「人と・自分と向き合うという事」映画 聲の形 セロファンさんの映画レビュー(感想・評価)
人と・自分と向き合うという事
原作未読です。中高生向けのアニメかと思って軽い気持ちで観ていたのですが、泣けました。こんなに感動するとは思っていませんでした。
人の心ってこんなにも柔らかくて繊細で、危うくて残酷でもあるのだなと改めて思いました。
小学生の硝子が将也に馬乗りになって掴みかかり喚く場面が印象的でした。
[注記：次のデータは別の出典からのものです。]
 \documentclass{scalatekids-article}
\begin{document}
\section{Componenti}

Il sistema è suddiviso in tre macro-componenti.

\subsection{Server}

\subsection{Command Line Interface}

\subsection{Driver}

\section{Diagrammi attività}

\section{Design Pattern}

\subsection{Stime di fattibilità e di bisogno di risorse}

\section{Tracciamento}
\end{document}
何をされても静かに笑ったり、自分は悪くないのにごめんねと謝るばかりだった硝子が、ある意味初めて自分の感情を人にぶつけた瞬間だと思いました。
将也に酷い事をされても‘友達だよ’と伝えていたのは硝子が将也の中にある優しさを感じ取っていたからだと思います。だから周囲から孤立し、いじめられても何もしないでいる将也を見ているのが辛かったし悔しかったし、自分の姿と重なるようでもあり、腹が立ったのかなと思いました。
‘周りの人を不幸にしている’、‘自分が嫌い’。命まで絶とうとした硝子の気持ちを簡単にわかるとは言えませんが、重みは伝わってきます。硝子の心はまだ癒えていませんが、将也と共にこれから時間をかけてゆっくりと前に進んでいくのだと思います。
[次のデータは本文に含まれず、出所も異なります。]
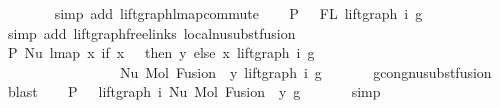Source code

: \begin{isabellebody}
\ \ \ \ \ \ \isamarkupfalse%
\ {\isacharparenleft}{\kern0pt}simp\ add{\isacharcolon}{\kern0pt}\ lift{\isacharunderscore}{\kern0pt}graph{\isacharunderscore}{\kern0pt}lmap{\isacharunderscore}{\kern0pt}commute{\isacharparenright}{\kern0pt}\isanewline
\ \ \isamarkupfalse%
\ P{}{\isacharcolon}{\kern0pt}\ {\isachardoublequoteopen}{}\ {\isasymin}\ FL\ {\isacharparenleft}{\kern0pt}lift{\isacharunderscore}{\kern0pt}graph\ i\ g{\isacharparenright}{\kern0pt}{\isachardoublequoteclose}\isanewline
\ \ \ \ \ \isamarkupfalse%
\ {\isacharparenleft}{\kern0pt}simp\ add{\isacharcolon}{\kern0pt}\ lift{\isacharunderscore}{\kern0pt}graph{\isacharunderscore}{\kern0pt}freelinks\ local{\isachardot}{\kern0pt}nu{\isacharunderscore}{\kern0pt}subst{\isacharunderscore}{\kern0pt}fusion{}{\isacharparenright}{\kern0pt}\isanewline
\ \ \isamarkupfalse%
\ \isamarkupfalse%
\ P{}{\isacharcolon}{\kern0pt}\ {\isachardoublequoteopen}Nu\ {\isacharparenleft}{\kern0pt}lmap\ {\isacharparenleft}{\kern0pt}{\isasymlambda}x{\isachardot}{\kern0pt}\ if\ x\ {\isacharequal}{\kern0pt}\ {}\ then\ y\ else\ x{\isacharparenright}{\kern0pt}\ {\isacharparenleft}{\kern0pt}lift{\isacharunderscore}{\kern0pt}graph\ i\ g{\isacharparenright}{\kern0pt}{\isacharparenright}{\kern0pt}\ {\isasymsimeq}\isanewline
\ \ \ \ \ \ \ \ \ \ \ \ \ \ \ \ \ Nu\ {\isacharparenleft}{\kern0pt}Mol\ {\isacharparenleft}{\kern0pt}Fusion\ {}\ y{\isacharparenright}{\kern0pt}\ {\isacharparenleft}{\kern0pt}lift{\isacharunderscore}{\kern0pt}graph\ i\ g{\isacharparenright}{\kern0pt}{\isacharparenright}{\kern0pt}{\isachardoublequoteclose}\isanewline
\ \ \ \ \ \isamarkupfalse%
\ gcong{\isachardot}{\kern0pt}nu{\isacharunderscore}{\kern0pt}subst{\isacharunderscore}{\kern0pt}fusion{}\ \isamarkupfalse%
\ blast\isanewline
\ \ \isamarkupfalse%
\ P{}{\isacharcolon}{\kern0pt}\ {\isachardoublequoteopen}{\isachardot}{\kern0pt}{\isachardot}{\kern0pt}{\isachardot}{\kern0pt}\ {\isacharequal}{\kern0pt}\ lift{\isacharunderscore}{\kern0pt}graph\ i\ {\isacharparenleft}{\kern0pt}Nu\ {\isacharparenleft}{\kern0pt}Mol\ {\isacharparenleft}{\kern0pt}Fusion\ {}\ y{\isacharparenright}{\kern0pt}\ g{\isacharparenright}{\kern0pt}{\isacharparenright}{\kern0pt}{\isachardoublequoteclose}\isanewline
\ \ \ \ \ \isamarkupfalse%
\ simp\isanewline
\ \ \isamarkupfalse%
\ \isamarkupfalse%

\end{isabellebody}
ラスト、文化祭で将也が大粒の涙を流す場面も感動しました。
やんちゃ坊主だった将也が、一瞬で周囲から孤立するあの感じ、怖かったです。子供だからすぐに仲直りするという事も無く、それはその後の中学高校生活でもずっと続きます。
‘自分への罰なのだ’と将也はそれを受け入れますが、周囲の目に常に怯えています。
心を閉ざす事でしか自分も守れなくなった将也。それは辛すぎます。命を絶とうとする前に硝子に会いに行きますが、彼女との再会がきっかけで、彼の心の中で何かが動き始めます。自ら人と関わり、少しずつ向き合えるようになっていきます。でも、上手くいかなくなるとまたすぐに心を閉ざします。まだ完全には心を開けていない将也ですが、ベランダから落ちていく硝子の手を掴んだ時、彼は自分が今まで心を閉ざす事で色々な事から逃げていた事に気付きました。
文化祭の人混みの中で涙を流す将也。自分の殻から完全に外に出て一歩を踏み出した瞬間の喜び・不安・勇気、、、色々な感情が伝わってきて感動しました。
セロファンさん、コメントありがとうございます。
登場人物の性格はそれぞれ作りこんでありますよね~上手かった。
自分ならどうしてただろう?などと高校時代を思い出しながら鑑賞できました。
「ごめんなさい」の連発。今の俺はまさにそうかも・・・w
CBさん
ありがとうございます!誰目線で観るかで印象変わりますよね。私は硝子・将也目線でしたが、他の登場人物でも色々考えさせられそうです。例えば妹の結弦とか。また観たくなる映画です。